* **Data records**
· · · · · · ·

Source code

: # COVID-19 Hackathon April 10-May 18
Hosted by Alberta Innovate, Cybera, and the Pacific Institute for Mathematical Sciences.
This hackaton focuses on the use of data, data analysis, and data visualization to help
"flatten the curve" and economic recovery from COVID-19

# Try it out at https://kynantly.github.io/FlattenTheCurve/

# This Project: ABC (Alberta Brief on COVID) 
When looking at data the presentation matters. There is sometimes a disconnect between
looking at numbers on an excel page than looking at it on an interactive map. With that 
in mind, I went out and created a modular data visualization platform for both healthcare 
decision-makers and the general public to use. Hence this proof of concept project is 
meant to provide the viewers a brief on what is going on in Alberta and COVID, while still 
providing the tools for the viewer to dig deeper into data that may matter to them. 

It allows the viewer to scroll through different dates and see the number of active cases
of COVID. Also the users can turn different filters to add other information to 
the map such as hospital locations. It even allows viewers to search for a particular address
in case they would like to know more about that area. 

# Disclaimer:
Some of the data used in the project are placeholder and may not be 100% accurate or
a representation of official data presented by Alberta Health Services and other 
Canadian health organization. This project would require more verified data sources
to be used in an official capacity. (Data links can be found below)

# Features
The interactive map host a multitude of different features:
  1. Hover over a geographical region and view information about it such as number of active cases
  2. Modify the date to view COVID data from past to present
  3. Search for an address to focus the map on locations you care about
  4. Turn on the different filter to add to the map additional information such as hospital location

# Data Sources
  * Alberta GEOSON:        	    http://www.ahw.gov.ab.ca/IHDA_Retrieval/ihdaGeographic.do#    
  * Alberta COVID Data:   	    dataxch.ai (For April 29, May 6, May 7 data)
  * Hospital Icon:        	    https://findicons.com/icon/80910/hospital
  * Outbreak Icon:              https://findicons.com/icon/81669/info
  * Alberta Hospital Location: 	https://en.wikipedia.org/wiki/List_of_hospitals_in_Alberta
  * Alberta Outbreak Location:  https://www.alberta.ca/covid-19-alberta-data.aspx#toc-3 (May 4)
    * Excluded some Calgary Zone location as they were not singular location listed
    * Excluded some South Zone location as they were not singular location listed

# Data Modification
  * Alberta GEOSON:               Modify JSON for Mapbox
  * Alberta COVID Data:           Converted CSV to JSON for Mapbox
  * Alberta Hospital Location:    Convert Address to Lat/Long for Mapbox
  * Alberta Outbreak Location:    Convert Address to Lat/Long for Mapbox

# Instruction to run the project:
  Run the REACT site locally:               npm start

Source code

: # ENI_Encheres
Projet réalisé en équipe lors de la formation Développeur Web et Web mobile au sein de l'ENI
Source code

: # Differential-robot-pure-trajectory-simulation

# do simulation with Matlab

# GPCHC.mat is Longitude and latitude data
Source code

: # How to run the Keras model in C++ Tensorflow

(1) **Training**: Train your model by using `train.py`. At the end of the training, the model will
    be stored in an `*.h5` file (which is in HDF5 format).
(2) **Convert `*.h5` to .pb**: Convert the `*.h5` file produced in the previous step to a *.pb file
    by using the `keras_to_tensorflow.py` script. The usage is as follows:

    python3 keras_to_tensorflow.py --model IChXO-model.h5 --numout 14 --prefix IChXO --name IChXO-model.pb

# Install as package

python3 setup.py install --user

· · · · · · ·

* **Exercise directions**
In the data, find how many lines hold the string "Zone", and answer with the number only.

* **Response**
2